__What you are asked to do__. Set down the listing exactly as given, minus images.
########
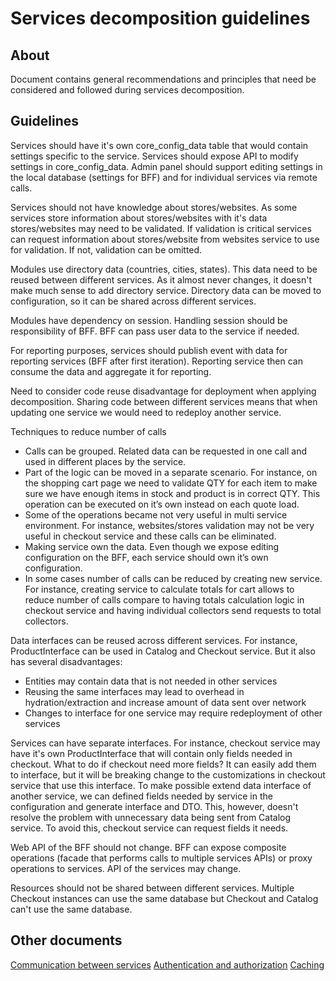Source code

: # Services decomposition guidelines

## About

Document contains general recommendations and principles that need be considered and followed during services decomposition.

## Guidelines

Services should have it's own core_config_data table that would contain settings specific to the service. Services should expose API to modify settings in core_config_data. Admin panel should support editing settings in the local database (settings for BFF) and for individual services via remote calls.

Services should not have knowledge about stores/websites. As some services store information about stores/websites with it's data stores/websites may need to be validated. If validation is critical services can request information about stores/website from websites service to use for validation. If not, validation can be omitted.

Modules use directory data (countries, cities, states). This data need to be reused between different services. As it almost never changes, it doesn't make much sense to add directory service. Directory data can be moved to configuration, so it can be shared across different services.

Modules have dependency on session. Handling session should be responsibility of BFF. BFF can pass user data to the service if needed.

For reporting purposes, services should publish event with data for reporting services (BFF after first iteration). Reporting service then can consume the data and aggregate it for reporting.

Need to consider code reuse disadvantage for deployment when applying decomposition. Sharing code between different services means that when updating one service we would need to redeploy another service.

Techniques to reduce number of calls
* Calls can be grouped. Related data can be requested in one call and used in different places by the service.
* Part of the logic can be moved in a separate scenario. For instance, on the shopping cart page we need to validate QTY for each item to make sure we have enough items in stock and product is in correct QTY. This operation can be executed on it’s own instead on each quote load.
* Some of the operations became not very useful in multi service environment. For instance, websites/stores validation may not be very useful in checkout service and these calls can be eliminated.
* Making service own the data. Even though we expose editing configuration on the BFF, each service should own it’s own configuration.
* In some cases number of calls can be reduced by creating new service. For instance, creating service to calculate totals for cart allows to reduce number of calls compare to having totals calculation logic in checkout service and having individual collectors send requests to total collectors.

Data interfaces can be reused across different services. For instance, ProductInterface can be used in Catalog and Checkout service. But it also has several disadvantages:
* Entities may contain data that is not needed in other services
* Reusing the same interfaces may lead to overhead in hydration/extraction and increase amount of data sent over network
* Changes to interface for one service may require redeployment of other services

Services can have separate interfaces. For instance, checkout service may have it's own ProductInterface that will contain only fields needed in checkout. What to do if checkout need more fields? It can easily add them to interface, but it will be breaking change to the customizations in checkout service that use this interface. To make possible extend data interface of another service, we can defined fields needed by service in the configuration and generate interface and DTO. This, however, doesn't resolve the problem with unnecessary data being sent from Catalog service. To avoid this, checkout service can request fields it needs.

Web API of the BFF should not change. BFF can expose composite operations (facade that performs calls to multiple services APIs) or proxy operations to services. API of the services may change.

Resources should not be shared between different services. Multiple Checkout instances can use the same database but Checkout and Catalog can't use the same database.

## Other documents
[Communication between services](https://github.com/magento/architecture/pull/50)
[Authentication and authorization](https://github.com/magento/architecture/pull/48)
[Caching](https://github.com/magento/architecture/pull/52)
########
__Expected answer__.
Source code

: # Services decomposition guidelines

## About

Document contains general recommendations and principles that need be considered and followed during services decomposition.

## Guidelines

Services should have it's own core_config_data table that would contain settings specific to the service. Services should expose API to modify settings in core_config_data. Admin panel should support editing settings in the local database (settings for BFF) and for individual services via remote calls.

Services should not have knowledge about stores/websites. As some services store information about stores/websites with it's data stores/websites may need to be validated. If validation is critical services can request information about stores/website from websites service to use for validation. If not, validation can be omitted.

Modules use directory data (countries, cities, states). This data need to be reused between different services. As it almost never changes, it doesn't make much sense to add directory service. Directory data can be moved to configuration, so it can be shared across different services.

Modules have dependency on session. Handling session should be responsibility of BFF. BFF can pass user data to the service if needed.

For reporting purposes, services should publish event with data for reporting services (BFF after first iteration). Reporting service then can consume the data and aggregate it for reporting.

Need to consider code reuse disadvantage for deployment when applying decomposition. Sharing code between different services means that when updating one service we would need to redeploy another service.

Techniques to reduce number of calls
* Calls can be grouped. Related data can be requested in one call and used in different places by the service.
* Part of the logic can be moved in a separate scenario. For instance, on the shopping cart page we need to validate QTY for each item to make sure we have enough items in stock and product is in correct QTY. This operation can be executed on it’s own instead on each quote load.
* Some of the operations became not very useful in multi service environment. For instance, websites/stores validation may not be very useful in checkout service and these calls can be eliminated.
* Making service own the data. Even though we expose editing configuration on the BFF, each service should own it’s own configuration.
* In some cases number of calls can be reduced by creating new service. For instance, creating service to calculate totals for cart allows to reduce number of calls compare to having totals calculation logic in checkout service and having individual collectors send requests to total collectors.

Data interfaces can be reused across different services. For instance, ProductInterface can be used in Catalog and Checkout service. But it also has several disadvantages:
* Entities may contain data that is not needed in other services
* Reusing the same interfaces may lead to overhead in hydration/extraction and increase amount of data sent over network
* Changes to interface for one service may require redeployment of other services

Services can have separate interfaces. For instance, checkout service may have it's own ProductInterface that will contain only fields needed in checkout. What to do if checkout need more fields? It can easily add them to interface, but it will be breaking change to the customizations in checkout service that use this interface. To make possible extend data interface of another service, we can defined fields needed by service in the configuration and generate interface and DTO. This, however, doesn't resolve the problem with unnecessary data being sent from Catalog service. To avoid this, checkout service can request fields it needs.

Web API of the BFF should not change. BFF can expose composite operations (facade that performs calls to multiple services APIs) or proxy operations to services. API of the services may change.

Resources should not be shared between different services. Multiple Checkout instances can use the same database but Checkout and Catalog can't use the same database.

## Other documents
[Communication between services](https://github.com/magento/architecture/pull/50)
[Authentication and authorization](https://github.com/magento/architecture/pull/48)
[Caching](https://github.com/magento/architecture/pull/52)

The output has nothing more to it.